Requirement:
Find the string "label" in the records. Copy every line it appears in.

Records provided:
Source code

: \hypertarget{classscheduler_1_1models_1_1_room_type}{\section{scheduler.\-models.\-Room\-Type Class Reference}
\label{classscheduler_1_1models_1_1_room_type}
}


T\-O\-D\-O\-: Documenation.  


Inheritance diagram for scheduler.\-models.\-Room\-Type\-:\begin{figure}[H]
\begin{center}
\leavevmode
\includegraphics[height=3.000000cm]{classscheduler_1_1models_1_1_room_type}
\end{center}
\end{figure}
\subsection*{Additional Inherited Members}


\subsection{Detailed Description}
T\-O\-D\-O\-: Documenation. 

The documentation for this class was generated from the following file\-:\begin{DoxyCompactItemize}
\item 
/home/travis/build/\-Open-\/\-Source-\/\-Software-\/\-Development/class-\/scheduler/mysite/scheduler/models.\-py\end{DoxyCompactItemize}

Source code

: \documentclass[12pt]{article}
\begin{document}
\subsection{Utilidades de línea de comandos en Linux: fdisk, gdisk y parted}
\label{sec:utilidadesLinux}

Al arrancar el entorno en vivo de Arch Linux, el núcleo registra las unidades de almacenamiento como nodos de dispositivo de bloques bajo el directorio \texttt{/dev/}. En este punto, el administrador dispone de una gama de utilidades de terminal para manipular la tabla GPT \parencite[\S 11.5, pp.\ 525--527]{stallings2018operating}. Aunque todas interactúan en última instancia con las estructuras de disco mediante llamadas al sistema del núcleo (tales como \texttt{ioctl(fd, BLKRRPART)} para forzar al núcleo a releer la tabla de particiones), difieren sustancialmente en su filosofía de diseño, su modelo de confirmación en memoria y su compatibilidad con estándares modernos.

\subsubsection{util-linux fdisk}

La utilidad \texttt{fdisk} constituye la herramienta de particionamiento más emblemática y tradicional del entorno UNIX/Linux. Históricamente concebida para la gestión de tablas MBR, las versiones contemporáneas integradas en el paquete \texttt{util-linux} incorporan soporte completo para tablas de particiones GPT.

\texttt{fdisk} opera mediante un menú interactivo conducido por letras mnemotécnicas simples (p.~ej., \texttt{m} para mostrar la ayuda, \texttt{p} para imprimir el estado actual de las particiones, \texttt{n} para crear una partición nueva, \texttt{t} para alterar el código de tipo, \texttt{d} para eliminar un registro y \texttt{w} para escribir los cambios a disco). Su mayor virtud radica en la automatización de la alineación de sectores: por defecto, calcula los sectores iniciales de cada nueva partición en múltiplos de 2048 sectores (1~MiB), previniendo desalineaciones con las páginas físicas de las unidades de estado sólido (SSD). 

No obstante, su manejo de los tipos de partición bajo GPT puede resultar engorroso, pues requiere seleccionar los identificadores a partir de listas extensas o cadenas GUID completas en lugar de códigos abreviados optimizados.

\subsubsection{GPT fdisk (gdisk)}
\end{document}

Task solution:
\label{classscheduler_1_1models_1_1_room_type}
\label{sec:utilidadesLinux}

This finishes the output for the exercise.